- [Exercise] Search the records for "subset". Copy every line where it appears.

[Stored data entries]
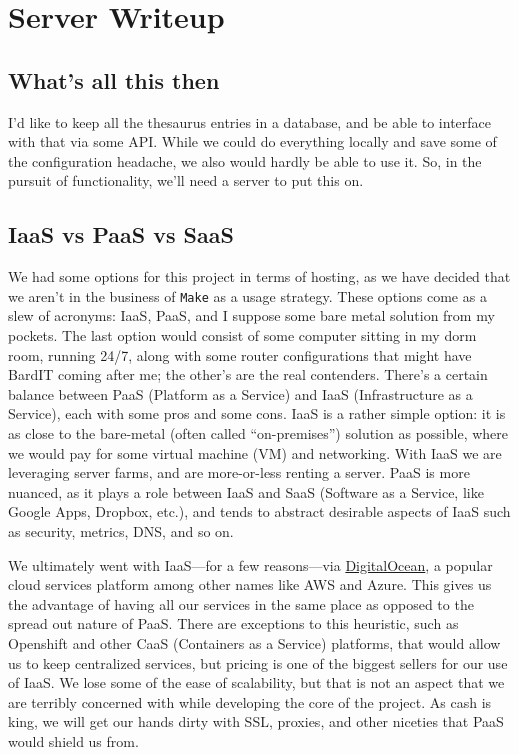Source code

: \documentclass[11pt, twoside, reqno]{book}
\begin{document}
\startmain
\chapter{Server Writeup}

\section{What's all this then}


I'd like to keep all the thesaurus entries in a database, and be able to interface with that via some API. While we could do everything locally and save some of the configuration headache, we also would hardly be able to use it. So, in the pursuit of functionality, we'll need a server to put this on.

\section{IaaS vs PaaS vs SaaS}

We had some options for this project in terms of hosting, as we have decided that we aren't in the business of \texttt{Make} as a usage strategy. These options come as a slew of acronyms: IaaS, PaaS, and I suppose some bare metal solution from my pockets. The last option would consist of some computer sitting in my dorm room, running 24/7, along with some router configurations that might have BardIT coming after me; the other's are the real contenders. There's a certain balance between PaaS (Platform as a Service) and IaaS (Infrastructure as a Service), each with some pros and some cons. IaaS is a rather simple option: it is as close to the bare-metal (often called ``on-premises'') solution as possible, where we would pay for some virtual machine (VM) and networking. With IaaS we are leveraging server farms, and are more-or-less renting a server. PaaS is more nuanced, as it plays a role between IaaS and SaaS (Software as a Service, like Google Apps, Dropbox, etc.), and tends to abstract desirable aspects of IaaS such as security, metrics, DNS, and so on.

We ultimately went with IaaS—for a few reasons—via \href{https://www.digitalocean.com}{DigitalOcean}, a popular cloud services platform among other names like AWS and Azure. This gives us the advantage of having all our services in the same place as opposed to the spread out nature of PaaS. There are exceptions to this heuristic, such as Openshift and other CaaS (Containers as a Service) platforms, that would allow us to keep centralized services, but pricing is one of the biggest sellers for our use of IaaS. We lose some of the ease of scalability, but that is not an aspect that we are terribly concerned with while developing the core of the project. As cash is king, we will get our hands dirty with SSL, proxies, and other niceties that PaaS would shield us from.
\end{document}
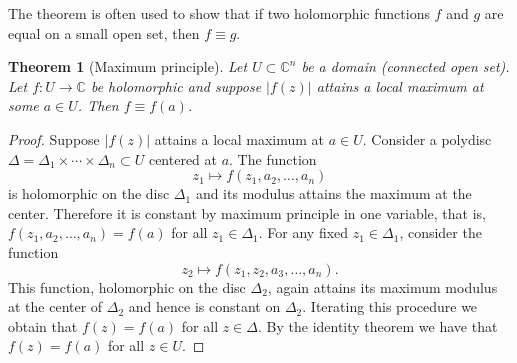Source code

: \documentclass[12pt,openany]{book}
\newcommand{\sabs}[1]{\lvert {#1} \rvert}
\newcommand{\C}{{\mathbb{C}}}
\theoremstyle{plain}
\newtheorem{thm}{Theorem}[section]
\theoremstyle{remark}
\theoremstyle{definition}
\theoremstyle{exercise}
\theoremstyle{example}
\begin{document}
The theorem is often used to show that 
if two holomorphic functions $f$ and $g$ 
are equal on a small open set,
then $f \equiv g$.

\begin{thm}[Maximum principle]
Let $U \subset \C^n$ be a domain (connected open set).
Let $f \colon U \to \C$ be holomorphic and suppose $\sabs{f(z)}$
attains a local maximum at some $a \in U$.  Then $f \equiv f(a)$.
\end{thm}

\begin{proof}
Suppose $\sabs{f(z)}$ attains a local maximum at $a \in U$.  Consider a polydisc
$\Delta = \Delta_1 \times \cdots \times \Delta_n \subset U$
centered at $a$.  The function
\begin{equation*}
z_1 \mapsto f(z_1,a_2,\ldots,a_n) 
\end{equation*}
is holomorphic
on the disc $\Delta_1$ and its modulus attains the maximum
at the center.  Therefore it is constant by maximum principle in one variable,
that is, $f(z_1,a_2,\ldots,a_n)  = f(a)$ for all $z_1 \in \Delta_1$.  For
any fixed $z_1
\in \Delta_1$, consider the function
\begin{equation*}
z_2 \mapsto f(z_1,z_2,a_3,\ldots,a_n)  .
\end{equation*}
This function, holomorphic on the disc $\Delta_2$, again attains its maximum modulus at the center of $\Delta_2$
and hence is constant on $\Delta_2$.  Iterating this procedure we obtain
that $f(z) = f(a)$ for all $z \in \Delta$.  By the identity theorem we have
that $f(z) = f(a)$ for all $z \in U$.
\end{proof}
\end{document}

- [Response for this exercise]
Let $U \subset \C^n$ be a domain (connected open set).
$\Delta = \Delta_1 \times \cdots \times \Delta_n \subset U$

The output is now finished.